By Paul Chung
After spending nearly two decades on the basketball court, the legendary Michael Jordan is now gradually learning the rules of defence and offence in the Chinese legal system.
This week, Qiaodan Sportswear filed a countersuit against Michael Jordan (also known as ‘Qiaodan’ in China) for tarnishing the company’s reputation among Chinese consumers. The lawsuit, filed in the Quanzhou Court of Fujian Province, seeks over $8 million compensation for damages.
Last February, Qiaodan (the basketball player) sued Qiaodan (the sportswear company) for illegally using his name to make a profit. The lawsuit is currently underway in a Shanghai court.
According to the Wall Street Journal:
Mr. Jordan doesn’t hold a registered trademark for his Chinese name in China, but legal experts said that might not matter.
Chinese law generally protects parties who hold registrations and who file early for them. But a provision says businesses can’t freely use the names of famous people, even if the people don’t have registered trademarks.

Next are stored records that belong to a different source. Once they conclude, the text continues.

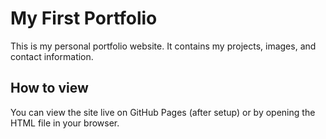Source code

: # My First Portfolio

This is my personal portfolio website. It contains my projects, images, and contact information.

## How to view

You can view the site live on GitHub Pages (after setup) or by opening the HTML file in your browser.
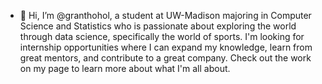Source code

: - 👋 Hi, I’m @granthohol, a student at UW-Madison majoring in Computer Science and Statistics who is passionate about exploring the world through data science, specifically the world of sports. I'm looking for internship opportunities where I can expand my knowledge, learn from great mentors, and contribute to a great company. Check out the work on my page to learn more about what I'm all about. 

<!---
granthohol/granthohol is a ✨ special ✨ repository because its `README.md` (this file) appears on your GitHub profile.
You can click the Preview link to take a look at your changes.
--->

Qiaodan Sports said last year it has the exclusive right to the Qiaodan trademark and is operating “in accordance with Chinese laws.” The company first registered for the rights to use the moniker in 1997, when it applied to use the name with the logo of a baseball player at bat, according to the trademark office of China’s State Administration for Industry and Commerce.
Meanwhile, Qiaodan Sportswear is forgoing its much-anticipated IPO procedure ahead of the legal dispute. The company, which operates over 6,000 outlets, was planning a major expansion across China.